*** Opening Input data ***
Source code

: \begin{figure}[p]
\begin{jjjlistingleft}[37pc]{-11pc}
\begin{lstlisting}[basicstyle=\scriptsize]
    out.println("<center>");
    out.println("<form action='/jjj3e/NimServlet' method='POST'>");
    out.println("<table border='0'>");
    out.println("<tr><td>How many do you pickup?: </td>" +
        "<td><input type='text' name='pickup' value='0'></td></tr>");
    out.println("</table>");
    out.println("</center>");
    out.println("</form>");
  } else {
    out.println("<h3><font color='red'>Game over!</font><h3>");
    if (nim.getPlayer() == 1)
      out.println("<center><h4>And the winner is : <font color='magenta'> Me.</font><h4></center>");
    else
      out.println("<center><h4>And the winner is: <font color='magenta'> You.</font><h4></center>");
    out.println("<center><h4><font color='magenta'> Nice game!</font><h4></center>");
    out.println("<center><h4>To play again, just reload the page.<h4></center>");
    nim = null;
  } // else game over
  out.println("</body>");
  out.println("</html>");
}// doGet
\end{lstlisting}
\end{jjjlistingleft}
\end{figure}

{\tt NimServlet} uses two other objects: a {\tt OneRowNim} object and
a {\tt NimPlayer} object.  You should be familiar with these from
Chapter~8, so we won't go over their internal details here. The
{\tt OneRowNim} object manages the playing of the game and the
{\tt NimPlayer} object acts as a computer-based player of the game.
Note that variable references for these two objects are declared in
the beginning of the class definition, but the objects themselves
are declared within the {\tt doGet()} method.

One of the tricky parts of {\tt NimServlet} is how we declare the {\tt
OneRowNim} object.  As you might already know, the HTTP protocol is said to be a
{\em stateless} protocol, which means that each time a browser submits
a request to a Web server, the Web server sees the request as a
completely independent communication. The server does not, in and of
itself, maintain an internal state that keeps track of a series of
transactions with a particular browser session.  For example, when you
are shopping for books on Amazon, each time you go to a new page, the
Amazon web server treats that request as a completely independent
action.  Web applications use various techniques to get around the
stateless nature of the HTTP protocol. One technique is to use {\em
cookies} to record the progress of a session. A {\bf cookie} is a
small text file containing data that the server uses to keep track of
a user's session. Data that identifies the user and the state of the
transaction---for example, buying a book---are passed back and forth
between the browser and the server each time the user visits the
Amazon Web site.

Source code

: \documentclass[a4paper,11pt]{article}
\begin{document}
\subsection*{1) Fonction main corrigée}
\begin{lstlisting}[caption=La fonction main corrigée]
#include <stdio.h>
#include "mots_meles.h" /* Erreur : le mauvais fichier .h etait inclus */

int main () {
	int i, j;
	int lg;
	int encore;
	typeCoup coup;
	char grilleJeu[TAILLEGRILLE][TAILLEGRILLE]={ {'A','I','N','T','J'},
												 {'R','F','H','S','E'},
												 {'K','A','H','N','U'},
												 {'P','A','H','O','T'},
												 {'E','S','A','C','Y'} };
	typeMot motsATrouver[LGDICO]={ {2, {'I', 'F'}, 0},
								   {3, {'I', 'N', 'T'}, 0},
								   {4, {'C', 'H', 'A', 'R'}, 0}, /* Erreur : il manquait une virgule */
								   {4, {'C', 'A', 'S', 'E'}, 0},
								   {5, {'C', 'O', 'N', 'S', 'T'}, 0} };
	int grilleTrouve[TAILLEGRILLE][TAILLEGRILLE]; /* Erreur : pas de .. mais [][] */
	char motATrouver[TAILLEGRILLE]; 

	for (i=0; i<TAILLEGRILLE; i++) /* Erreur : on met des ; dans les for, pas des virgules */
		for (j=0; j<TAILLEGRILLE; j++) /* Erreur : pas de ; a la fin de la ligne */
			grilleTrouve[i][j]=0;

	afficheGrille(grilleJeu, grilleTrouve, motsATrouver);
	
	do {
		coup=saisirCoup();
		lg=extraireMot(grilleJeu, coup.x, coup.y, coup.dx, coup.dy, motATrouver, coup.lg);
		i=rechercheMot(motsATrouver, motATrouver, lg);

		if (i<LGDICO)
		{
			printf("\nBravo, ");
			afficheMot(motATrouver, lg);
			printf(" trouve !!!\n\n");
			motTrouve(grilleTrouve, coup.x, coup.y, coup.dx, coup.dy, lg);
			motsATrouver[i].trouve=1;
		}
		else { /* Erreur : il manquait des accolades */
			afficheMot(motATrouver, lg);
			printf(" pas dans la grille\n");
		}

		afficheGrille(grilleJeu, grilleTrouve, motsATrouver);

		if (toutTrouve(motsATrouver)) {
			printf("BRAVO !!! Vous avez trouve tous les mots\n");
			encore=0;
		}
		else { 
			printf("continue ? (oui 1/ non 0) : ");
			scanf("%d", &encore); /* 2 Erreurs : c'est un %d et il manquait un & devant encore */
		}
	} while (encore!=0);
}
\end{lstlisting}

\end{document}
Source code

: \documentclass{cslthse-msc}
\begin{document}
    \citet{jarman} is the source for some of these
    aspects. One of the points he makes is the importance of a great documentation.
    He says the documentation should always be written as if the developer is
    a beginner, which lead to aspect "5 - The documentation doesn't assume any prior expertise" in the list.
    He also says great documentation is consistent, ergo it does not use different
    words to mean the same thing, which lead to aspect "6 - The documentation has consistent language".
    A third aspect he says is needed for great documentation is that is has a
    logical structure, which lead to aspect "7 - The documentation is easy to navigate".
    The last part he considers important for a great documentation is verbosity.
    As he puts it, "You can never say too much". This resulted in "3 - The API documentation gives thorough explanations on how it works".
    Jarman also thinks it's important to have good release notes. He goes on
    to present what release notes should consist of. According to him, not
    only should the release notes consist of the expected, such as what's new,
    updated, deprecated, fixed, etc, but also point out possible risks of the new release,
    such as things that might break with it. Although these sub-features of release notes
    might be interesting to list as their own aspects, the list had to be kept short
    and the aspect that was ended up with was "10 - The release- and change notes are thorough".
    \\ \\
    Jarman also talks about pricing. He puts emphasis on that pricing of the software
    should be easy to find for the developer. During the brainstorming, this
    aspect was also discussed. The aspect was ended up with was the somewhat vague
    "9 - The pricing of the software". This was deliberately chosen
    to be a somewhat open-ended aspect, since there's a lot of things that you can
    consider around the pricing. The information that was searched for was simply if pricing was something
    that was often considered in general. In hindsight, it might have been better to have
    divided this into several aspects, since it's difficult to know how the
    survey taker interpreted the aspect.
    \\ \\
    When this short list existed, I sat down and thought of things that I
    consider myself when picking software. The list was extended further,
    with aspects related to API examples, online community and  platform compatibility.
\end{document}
*** Closing Input data ***
*** Opening Input data ***
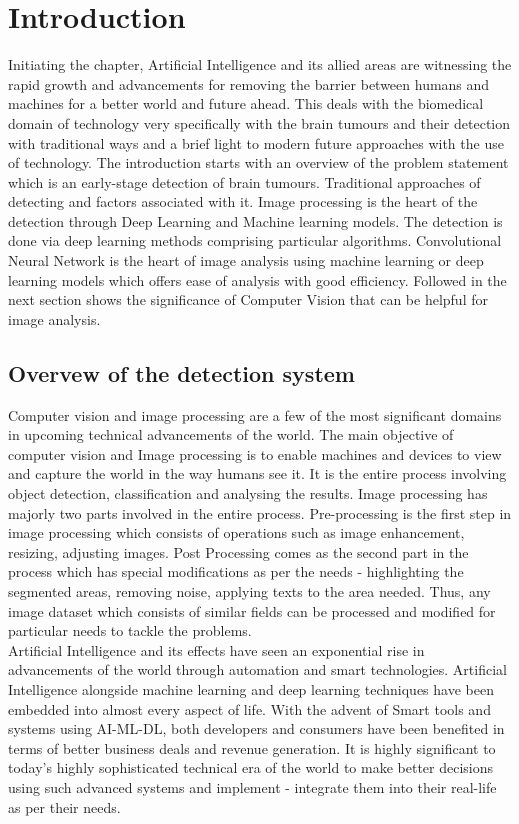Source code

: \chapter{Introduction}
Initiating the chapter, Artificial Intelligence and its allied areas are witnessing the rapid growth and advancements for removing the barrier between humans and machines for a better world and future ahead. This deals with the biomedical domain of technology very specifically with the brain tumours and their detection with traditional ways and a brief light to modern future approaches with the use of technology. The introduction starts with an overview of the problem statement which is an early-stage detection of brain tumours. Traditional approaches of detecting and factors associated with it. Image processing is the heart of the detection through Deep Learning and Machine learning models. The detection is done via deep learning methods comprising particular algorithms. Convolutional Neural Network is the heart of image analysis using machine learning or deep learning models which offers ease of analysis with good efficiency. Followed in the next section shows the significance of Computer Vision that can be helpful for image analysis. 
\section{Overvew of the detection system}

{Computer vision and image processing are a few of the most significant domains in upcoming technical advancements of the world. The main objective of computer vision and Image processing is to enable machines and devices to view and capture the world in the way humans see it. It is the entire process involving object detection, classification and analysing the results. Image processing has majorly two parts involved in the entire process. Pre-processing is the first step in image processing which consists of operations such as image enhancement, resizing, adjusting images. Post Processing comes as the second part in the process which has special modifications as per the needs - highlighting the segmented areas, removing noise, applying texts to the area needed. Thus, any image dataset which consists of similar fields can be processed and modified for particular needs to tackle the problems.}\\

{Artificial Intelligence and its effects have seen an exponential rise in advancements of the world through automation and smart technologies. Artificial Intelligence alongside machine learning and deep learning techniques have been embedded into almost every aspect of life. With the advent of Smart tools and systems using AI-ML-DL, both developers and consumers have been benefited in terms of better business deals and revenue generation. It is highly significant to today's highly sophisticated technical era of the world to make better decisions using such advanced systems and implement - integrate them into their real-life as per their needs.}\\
*** Closing Input data ***
*** Opening Input data ***
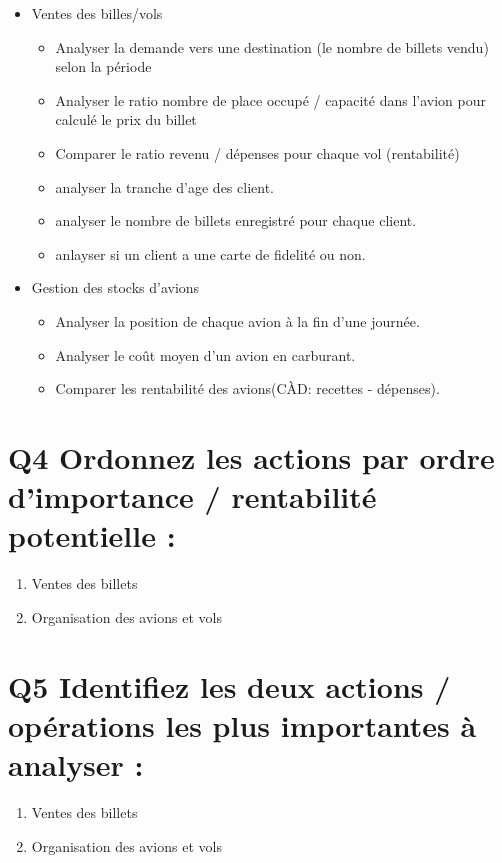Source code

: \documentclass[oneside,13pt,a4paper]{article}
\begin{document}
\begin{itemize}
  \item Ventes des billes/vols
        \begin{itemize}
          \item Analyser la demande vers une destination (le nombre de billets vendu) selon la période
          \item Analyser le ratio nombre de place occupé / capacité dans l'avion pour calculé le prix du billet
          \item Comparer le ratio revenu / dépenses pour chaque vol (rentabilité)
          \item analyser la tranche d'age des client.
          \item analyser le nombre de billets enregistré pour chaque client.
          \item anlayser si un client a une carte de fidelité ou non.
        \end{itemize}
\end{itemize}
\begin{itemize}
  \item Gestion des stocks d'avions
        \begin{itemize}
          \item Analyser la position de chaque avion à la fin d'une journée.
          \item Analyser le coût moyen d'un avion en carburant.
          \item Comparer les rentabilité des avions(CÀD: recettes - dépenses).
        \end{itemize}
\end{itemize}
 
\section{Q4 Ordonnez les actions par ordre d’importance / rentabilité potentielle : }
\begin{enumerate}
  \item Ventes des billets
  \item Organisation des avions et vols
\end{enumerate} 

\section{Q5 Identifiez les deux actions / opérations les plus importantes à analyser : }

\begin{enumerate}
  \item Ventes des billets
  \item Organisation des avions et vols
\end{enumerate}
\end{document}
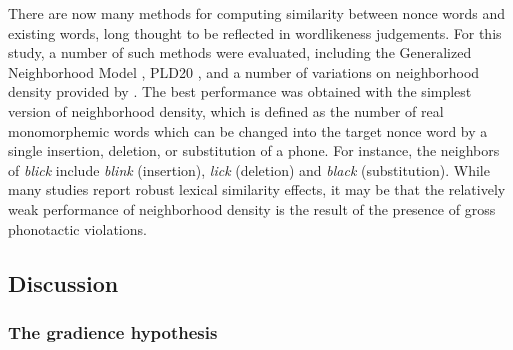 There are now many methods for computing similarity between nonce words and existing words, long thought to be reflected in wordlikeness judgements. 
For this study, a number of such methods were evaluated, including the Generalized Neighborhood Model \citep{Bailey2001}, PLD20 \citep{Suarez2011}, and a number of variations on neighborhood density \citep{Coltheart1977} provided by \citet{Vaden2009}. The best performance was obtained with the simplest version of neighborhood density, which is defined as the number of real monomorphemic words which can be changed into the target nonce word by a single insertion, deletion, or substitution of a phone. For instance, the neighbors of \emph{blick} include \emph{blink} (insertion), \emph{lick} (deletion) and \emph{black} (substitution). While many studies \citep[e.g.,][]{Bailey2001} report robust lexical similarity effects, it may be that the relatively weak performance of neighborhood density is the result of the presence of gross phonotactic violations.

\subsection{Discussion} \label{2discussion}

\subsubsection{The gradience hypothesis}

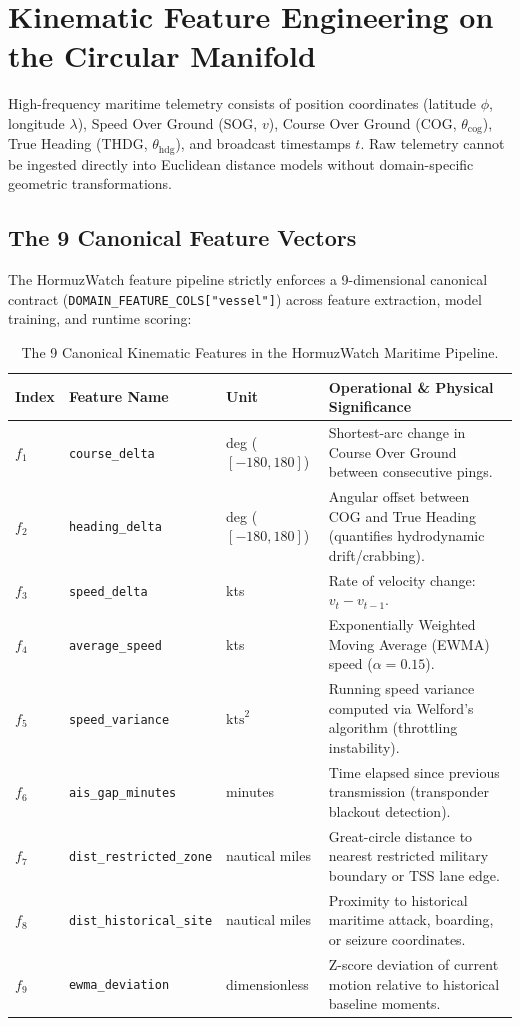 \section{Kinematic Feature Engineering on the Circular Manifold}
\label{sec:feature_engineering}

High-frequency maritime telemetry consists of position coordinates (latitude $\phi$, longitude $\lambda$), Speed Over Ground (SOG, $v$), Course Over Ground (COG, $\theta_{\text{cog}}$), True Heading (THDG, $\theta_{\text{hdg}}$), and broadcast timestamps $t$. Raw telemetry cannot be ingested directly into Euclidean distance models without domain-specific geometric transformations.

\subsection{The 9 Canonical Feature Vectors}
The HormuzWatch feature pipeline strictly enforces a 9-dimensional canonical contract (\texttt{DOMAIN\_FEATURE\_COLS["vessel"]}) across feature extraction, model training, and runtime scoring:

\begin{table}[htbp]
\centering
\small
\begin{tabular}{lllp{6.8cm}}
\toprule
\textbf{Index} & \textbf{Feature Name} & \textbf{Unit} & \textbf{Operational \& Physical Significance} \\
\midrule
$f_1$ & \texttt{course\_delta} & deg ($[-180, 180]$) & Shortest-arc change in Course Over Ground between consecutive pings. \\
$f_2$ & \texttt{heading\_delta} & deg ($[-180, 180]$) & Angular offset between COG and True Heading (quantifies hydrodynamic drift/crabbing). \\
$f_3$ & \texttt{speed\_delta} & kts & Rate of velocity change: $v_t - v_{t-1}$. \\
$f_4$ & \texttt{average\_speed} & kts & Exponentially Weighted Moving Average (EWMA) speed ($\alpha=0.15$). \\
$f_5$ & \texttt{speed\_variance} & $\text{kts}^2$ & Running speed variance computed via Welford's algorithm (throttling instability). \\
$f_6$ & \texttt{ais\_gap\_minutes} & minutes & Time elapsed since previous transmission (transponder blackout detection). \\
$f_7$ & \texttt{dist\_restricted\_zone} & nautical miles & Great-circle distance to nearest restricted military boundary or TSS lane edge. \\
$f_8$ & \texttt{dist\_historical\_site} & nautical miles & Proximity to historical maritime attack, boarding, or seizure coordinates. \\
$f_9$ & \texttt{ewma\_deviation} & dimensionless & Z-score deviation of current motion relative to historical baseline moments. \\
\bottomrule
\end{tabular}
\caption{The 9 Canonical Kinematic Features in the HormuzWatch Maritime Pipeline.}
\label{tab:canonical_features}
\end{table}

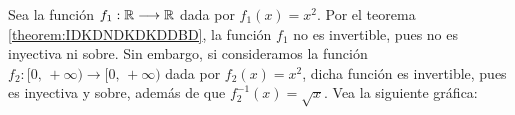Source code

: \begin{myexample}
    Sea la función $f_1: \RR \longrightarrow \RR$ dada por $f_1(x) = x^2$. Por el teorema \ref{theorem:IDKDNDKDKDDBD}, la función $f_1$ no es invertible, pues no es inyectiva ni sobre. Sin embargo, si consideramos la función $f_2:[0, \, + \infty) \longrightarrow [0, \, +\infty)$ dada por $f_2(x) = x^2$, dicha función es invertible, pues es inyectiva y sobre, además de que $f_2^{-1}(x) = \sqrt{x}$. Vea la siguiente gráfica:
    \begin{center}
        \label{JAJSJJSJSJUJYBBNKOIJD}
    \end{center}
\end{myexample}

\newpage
*** Closing Input data ***
Exercise aim:
Among the lines above, which contain the word "techniques"? Copy every one.

Solution below:
action.  Web applications use various techniques to get around the
{Artificial Intelligence and its effects have seen an exponential rise in advancements of the world through automation and smart technologies. Artificial Intelligence alongside machine learning and deep learning techniques have been embedded into almost every aspect of life. With the advent of Smart tools and systems using AI-ML-DL, both developers and consumers have been benefited in terms of better business deals and revenue generation. It is highly significant to today's highly sophisticated technical era of the world to make better decisions using such advanced systems and implement - integrate them into their real-life as per their needs.}\\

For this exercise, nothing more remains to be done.